- _Data_:
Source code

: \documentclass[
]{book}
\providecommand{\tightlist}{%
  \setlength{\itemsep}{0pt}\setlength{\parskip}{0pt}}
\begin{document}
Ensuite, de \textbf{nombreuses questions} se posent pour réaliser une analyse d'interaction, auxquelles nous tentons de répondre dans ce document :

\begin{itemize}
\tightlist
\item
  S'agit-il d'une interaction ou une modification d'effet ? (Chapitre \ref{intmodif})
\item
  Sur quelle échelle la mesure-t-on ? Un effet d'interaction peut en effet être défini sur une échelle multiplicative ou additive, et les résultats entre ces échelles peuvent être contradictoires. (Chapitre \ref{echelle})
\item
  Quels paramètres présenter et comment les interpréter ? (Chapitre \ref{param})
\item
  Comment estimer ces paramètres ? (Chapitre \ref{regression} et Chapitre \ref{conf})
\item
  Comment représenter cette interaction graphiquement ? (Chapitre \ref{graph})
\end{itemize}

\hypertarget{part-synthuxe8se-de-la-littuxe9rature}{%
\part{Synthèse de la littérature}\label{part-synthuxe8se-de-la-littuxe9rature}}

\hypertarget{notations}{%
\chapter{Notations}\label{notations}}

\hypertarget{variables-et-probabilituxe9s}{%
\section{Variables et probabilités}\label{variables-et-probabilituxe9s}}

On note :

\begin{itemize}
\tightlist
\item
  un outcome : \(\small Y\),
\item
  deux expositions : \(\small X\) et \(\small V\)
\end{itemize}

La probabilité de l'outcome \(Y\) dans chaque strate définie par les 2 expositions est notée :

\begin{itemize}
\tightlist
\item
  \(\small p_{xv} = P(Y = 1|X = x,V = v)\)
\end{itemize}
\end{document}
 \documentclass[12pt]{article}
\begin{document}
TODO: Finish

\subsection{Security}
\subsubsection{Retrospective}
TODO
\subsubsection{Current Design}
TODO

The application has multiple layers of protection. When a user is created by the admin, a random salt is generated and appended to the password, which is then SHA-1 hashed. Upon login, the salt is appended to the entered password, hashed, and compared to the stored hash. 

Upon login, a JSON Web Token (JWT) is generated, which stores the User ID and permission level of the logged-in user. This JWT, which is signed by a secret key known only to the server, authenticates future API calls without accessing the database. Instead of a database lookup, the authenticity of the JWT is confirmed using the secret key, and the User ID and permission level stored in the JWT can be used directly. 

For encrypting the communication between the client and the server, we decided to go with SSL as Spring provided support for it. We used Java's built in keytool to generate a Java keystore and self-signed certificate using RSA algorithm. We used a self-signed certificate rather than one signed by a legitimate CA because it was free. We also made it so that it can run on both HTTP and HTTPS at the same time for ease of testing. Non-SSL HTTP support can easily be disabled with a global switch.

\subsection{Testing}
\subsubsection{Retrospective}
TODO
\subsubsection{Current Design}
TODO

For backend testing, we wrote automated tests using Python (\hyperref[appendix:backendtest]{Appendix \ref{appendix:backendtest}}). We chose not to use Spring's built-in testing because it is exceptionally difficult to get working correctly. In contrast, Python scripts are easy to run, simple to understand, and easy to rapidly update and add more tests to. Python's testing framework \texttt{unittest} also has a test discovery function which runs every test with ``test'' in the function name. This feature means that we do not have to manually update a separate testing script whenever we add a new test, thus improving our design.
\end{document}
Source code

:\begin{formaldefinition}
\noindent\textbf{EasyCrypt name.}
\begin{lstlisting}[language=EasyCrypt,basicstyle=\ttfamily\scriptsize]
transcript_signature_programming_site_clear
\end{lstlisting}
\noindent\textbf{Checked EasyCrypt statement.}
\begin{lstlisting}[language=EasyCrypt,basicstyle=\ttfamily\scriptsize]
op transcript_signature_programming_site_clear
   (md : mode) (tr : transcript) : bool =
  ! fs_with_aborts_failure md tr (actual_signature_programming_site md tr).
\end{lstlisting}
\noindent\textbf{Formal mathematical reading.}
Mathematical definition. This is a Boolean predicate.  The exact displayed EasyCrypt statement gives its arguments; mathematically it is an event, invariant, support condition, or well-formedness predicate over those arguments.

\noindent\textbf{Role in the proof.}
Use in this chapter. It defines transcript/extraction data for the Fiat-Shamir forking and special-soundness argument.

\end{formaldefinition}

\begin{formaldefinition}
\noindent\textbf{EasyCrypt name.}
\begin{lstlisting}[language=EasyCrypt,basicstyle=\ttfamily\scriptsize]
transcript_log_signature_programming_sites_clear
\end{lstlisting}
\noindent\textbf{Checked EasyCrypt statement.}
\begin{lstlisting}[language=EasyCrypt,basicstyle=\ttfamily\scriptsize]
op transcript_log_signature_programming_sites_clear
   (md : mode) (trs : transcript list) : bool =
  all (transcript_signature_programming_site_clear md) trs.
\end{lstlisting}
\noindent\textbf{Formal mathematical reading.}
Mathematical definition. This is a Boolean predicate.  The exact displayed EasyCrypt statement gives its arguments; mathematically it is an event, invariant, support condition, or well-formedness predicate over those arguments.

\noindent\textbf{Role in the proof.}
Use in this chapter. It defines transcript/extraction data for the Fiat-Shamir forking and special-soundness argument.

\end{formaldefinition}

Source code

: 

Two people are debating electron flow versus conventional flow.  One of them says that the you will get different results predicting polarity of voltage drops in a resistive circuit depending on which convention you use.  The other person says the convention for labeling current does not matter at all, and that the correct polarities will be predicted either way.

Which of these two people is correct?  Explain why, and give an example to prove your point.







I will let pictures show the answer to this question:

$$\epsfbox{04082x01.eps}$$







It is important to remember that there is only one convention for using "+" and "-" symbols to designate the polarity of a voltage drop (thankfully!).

- _What the task requires_: The records above should be repeated in full, exactly as given.

- _Response area_:
Source code

: \documentclass[
]{book}
\providecommand{\tightlist}{%
  \setlength{\itemsep}{0pt}\setlength{\parskip}{0pt}}
\begin{document}
Ensuite, de \textbf{nombreuses questions} se posent pour réaliser une analyse d'interaction, auxquelles nous tentons de répondre dans ce document :

\begin{itemize}
\tightlist
\item
  S'agit-il d'une interaction ou une modification d'effet ? (Chapitre \ref{intmodif})
\item
  Sur quelle échelle la mesure-t-on ? Un effet d'interaction peut en effet être défini sur une échelle multiplicative ou additive, et les résultats entre ces échelles peuvent être contradictoires. (Chapitre \ref{echelle})
\item
  Quels paramètres présenter et comment les interpréter ? (Chapitre \ref{param})
\item
  Comment estimer ces paramètres ? (Chapitre \ref{regression} et Chapitre \ref{conf})
\item
  Comment représenter cette interaction graphiquement ? (Chapitre \ref{graph})
\end{itemize}

\hypertarget{part-synthuxe8se-de-la-littuxe9rature}{%
\part{Synthèse de la littérature}\label{part-synthuxe8se-de-la-littuxe9rature}}

\hypertarget{notations}{%
\chapter{Notations}\label{notations}}

\hypertarget{variables-et-probabilituxe9s}{%
\section{Variables et probabilités}\label{variables-et-probabilituxe9s}}

On note :

\begin{itemize}
\tightlist
\item
  un outcome : \(\small Y\),
\item
  deux expositions : \(\small X\) et \(\small V\)
\end{itemize}

La probabilité de l'outcome \(Y\) dans chaque strate définie par les 2 expositions est notée :

\begin{itemize}
\tightlist
\item
  \(\small p_{xv} = P(Y = 1|X = x,V = v)\)
\end{itemize}
\end{document}
 \documentclass[12pt]{article}
\begin{document}
TODO: Finish

\subsection{Security}
\subsubsection{Retrospective}
TODO
\subsubsection{Current Design}
TODO

The application has multiple layers of protection. When a user is created by the admin, a random salt is generated and appended to the password, which is then SHA-1 hashed. Upon login, the salt is appended to the entered password, hashed, and compared to the stored hash. 

Upon login, a JSON Web Token (JWT) is generated, which stores the User ID and permission level of the logged-in user. This JWT, which is signed by a secret key known only to the server, authenticates future API calls without accessing the database. Instead of a database lookup, the authenticity of the JWT is confirmed using the secret key, and the User ID and permission level stored in the JWT can be used directly. 

For encrypting the communication between the client and the server, we decided to go with SSL as Spring provided support for it. We used Java's built in keytool to generate a Java keystore and self-signed certificate using RSA algorithm. We used a self-signed certificate rather than one signed by a legitimate CA because it was free. We also made it so that it can run on both HTTP and HTTPS at the same time for ease of testing. Non-SSL HTTP support can easily be disabled with a global switch.

\subsection{Testing}
\subsubsection{Retrospective}
TODO
\subsubsection{Current Design}
TODO

For backend testing, we wrote automated tests using Python (\hyperref[appendix:backendtest]{Appendix \ref{appendix:backendtest}}). We chose not to use Spring's built-in testing because it is exceptionally difficult to get working correctly. In contrast, Python scripts are easy to run, simple to understand, and easy to rapidly update and add more tests to. Python's testing framework \texttt{unittest} also has a test discovery function which runs every test with ``test'' in the function name. This feature means that we do not have to manually update a separate testing script whenever we add a new test, thus improving our design.
\end{document}
Source code

:\begin{formaldefinition}
\noindent\textbf{EasyCrypt name.}
\begin{lstlisting}[language=EasyCrypt,basicstyle=\ttfamily\scriptsize]
transcript_signature_programming_site_clear
\end{lstlisting}
\noindent\textbf{Checked EasyCrypt statement.}
\begin{lstlisting}[language=EasyCrypt,basicstyle=\ttfamily\scriptsize]
op transcript_signature_programming_site_clear
   (md : mode) (tr : transcript) : bool =
  ! fs_with_aborts_failure md tr (actual_signature_programming_site md tr).
\end{lstlisting}
\noindent\textbf{Formal mathematical reading.}
Mathematical definition. This is a Boolean predicate.  The exact displayed EasyCrypt statement gives its arguments; mathematically it is an event, invariant, support condition, or well-formedness predicate over those arguments.

\noindent\textbf{Role in the proof.}
Use in this chapter. It defines transcript/extraction data for the Fiat-Shamir forking and special-soundness argument.

\end{formaldefinition}

\begin{formaldefinition}
\noindent\textbf{EasyCrypt name.}
\begin{lstlisting}[language=EasyCrypt,basicstyle=\ttfamily\scriptsize]
transcript_log_signature_programming_sites_clear
\end{lstlisting}
\noindent\textbf{Checked EasyCrypt statement.}
\begin{lstlisting}[language=EasyCrypt,basicstyle=\ttfamily\scriptsize]
op transcript_log_signature_programming_sites_clear
   (md : mode) (trs : transcript list) : bool =
  all (transcript_signature_programming_site_clear md) trs.
\end{lstlisting}
\noindent\textbf{Formal mathematical reading.}
Mathematical definition. This is a Boolean predicate.  The exact displayed EasyCrypt statement gives its arguments; mathematically it is an event, invariant, support condition, or well-formedness predicate over those arguments.

\noindent\textbf{Role in the proof.}
Use in this chapter. It defines transcript/extraction data for the Fiat-Shamir forking and special-soundness argument.

\end{formaldefinition}

Source code

: 

Two people are debating electron flow versus conventional flow.  One of them says that the you will get different results predicting polarity of voltage drops in a resistive circuit depending on which convention you use.  The other person says the convention for labeling current does not matter at all, and that the correct polarities will be predicted either way.

Which of these two people is correct?  Explain why, and give an example to prove your point.







I will let pictures show the answer to this question:

$$\epsfbox{04082x01.eps}$$







It is important to remember that there is only one convention for using "+" and "-" symbols to designate the polarity of a voltage drop (thankfully!).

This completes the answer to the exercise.